Nancy Folbre, an economics professor at the University of Massachusetts, Amherst, penned the following blog. There are numerous embedded hyper-links in the original, so if you are interested, I suggest you click through to read.
Americans passionately disagree about both the biology and the morality of contraception. Even many who skillfully practice what Thomas Robert Malthus termed the “improper arts” consider it a personal and, ideally, completely private choice.
But private choices are constrained by public policies. Both behavioral economics and recent empirical research help explain why access to long-acting, reliable, safe and reversible methods of contraception should be considered a public health priority.

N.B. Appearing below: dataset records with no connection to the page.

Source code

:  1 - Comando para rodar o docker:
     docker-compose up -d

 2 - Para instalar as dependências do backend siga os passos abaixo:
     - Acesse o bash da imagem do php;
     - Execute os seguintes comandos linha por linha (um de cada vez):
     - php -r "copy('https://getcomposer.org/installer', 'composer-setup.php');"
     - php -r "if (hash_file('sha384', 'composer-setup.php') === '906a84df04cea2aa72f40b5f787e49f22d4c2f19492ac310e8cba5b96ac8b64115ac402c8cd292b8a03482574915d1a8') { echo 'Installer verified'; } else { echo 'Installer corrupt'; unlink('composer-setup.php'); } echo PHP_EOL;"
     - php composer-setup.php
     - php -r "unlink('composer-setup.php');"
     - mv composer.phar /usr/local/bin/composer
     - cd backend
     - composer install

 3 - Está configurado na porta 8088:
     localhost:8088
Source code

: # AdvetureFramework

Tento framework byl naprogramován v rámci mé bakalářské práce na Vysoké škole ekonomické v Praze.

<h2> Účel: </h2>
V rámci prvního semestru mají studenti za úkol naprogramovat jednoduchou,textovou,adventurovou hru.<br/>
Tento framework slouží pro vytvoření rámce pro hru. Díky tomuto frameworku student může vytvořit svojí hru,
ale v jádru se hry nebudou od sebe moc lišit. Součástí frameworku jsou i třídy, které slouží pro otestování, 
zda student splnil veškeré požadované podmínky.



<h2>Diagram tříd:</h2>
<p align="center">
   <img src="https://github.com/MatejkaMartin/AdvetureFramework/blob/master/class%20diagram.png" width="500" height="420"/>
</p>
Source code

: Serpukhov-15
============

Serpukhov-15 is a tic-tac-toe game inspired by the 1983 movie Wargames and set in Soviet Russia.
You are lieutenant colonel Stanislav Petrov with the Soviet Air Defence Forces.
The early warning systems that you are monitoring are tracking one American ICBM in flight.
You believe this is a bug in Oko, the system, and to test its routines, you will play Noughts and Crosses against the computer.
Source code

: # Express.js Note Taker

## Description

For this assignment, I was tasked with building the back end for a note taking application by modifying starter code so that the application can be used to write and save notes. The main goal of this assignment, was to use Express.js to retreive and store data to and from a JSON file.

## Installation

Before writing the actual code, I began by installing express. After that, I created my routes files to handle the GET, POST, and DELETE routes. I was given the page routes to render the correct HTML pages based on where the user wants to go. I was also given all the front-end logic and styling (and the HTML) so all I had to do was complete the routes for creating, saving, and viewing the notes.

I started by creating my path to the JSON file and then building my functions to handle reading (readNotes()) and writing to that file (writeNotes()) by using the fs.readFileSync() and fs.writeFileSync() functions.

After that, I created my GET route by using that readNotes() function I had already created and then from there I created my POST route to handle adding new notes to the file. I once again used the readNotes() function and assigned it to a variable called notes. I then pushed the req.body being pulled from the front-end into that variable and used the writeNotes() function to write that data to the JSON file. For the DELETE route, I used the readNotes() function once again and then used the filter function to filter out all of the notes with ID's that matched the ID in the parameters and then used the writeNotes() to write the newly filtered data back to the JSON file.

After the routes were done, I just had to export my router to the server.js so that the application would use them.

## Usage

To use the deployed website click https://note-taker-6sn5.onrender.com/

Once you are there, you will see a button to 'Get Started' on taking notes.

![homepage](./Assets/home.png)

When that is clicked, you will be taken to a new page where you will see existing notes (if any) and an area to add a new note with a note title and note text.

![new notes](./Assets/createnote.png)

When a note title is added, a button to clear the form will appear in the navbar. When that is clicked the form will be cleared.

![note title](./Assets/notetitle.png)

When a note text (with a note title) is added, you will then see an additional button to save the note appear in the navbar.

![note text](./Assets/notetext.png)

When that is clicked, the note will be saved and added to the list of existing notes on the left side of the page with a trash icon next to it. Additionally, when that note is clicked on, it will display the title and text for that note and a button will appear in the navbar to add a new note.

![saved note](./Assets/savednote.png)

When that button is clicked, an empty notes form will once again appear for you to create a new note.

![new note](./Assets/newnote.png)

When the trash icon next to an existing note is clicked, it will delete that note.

Recent news coverage shows a pathological level of misinformation in some quarters, embodied in the assertion by Representative Todd Akin, the Republican Senate nominee in Missouri, that “legitimate” rape victims could never become pregnant against their will. On a more amusing note, a group of Catholic nuns in Ohio released a video contending that women who use contraceptives are less sexually attractive to men (feminist bloggers at Jezebel had a good time with this one).
Conservatives with an accurate grasp of biology are more likely to use a strategy of trivialization. The Republican speechwriter Peggy Noonan labels Sandra Fluke, Georgetown law student, as a “ninny” for suggesting that insurance coverage of contraception is a serious issue. Carrie Lukas, writing for National Review Online, derides the Democrats’ “cartoonish appeal to women to vote based on their ‘lady parts.'”
A more polite and perhaps more effective approach is simple avoidance. Ann Romney, asked whether she believed that employer-provided health insurance should be required to cover birth control, replied: “You’re asking me questions that are not about what this election is going to be about. This election is going to be about the economy and jobs.”
But unintended pregnancies – which account for about half of all pregnancies – have huge economic consequences for women’s employment, family welfare, public spending and children’s health. In a recent Guttmacher Institute study of women at 22 family planning clinics in 13 states, the most frequently cited reason given for using contraception was inability to take care of a baby at the time.
The Guttmacher Institute estimates that unintended pregnancy costs American taxpayers roughly $11 billion each year.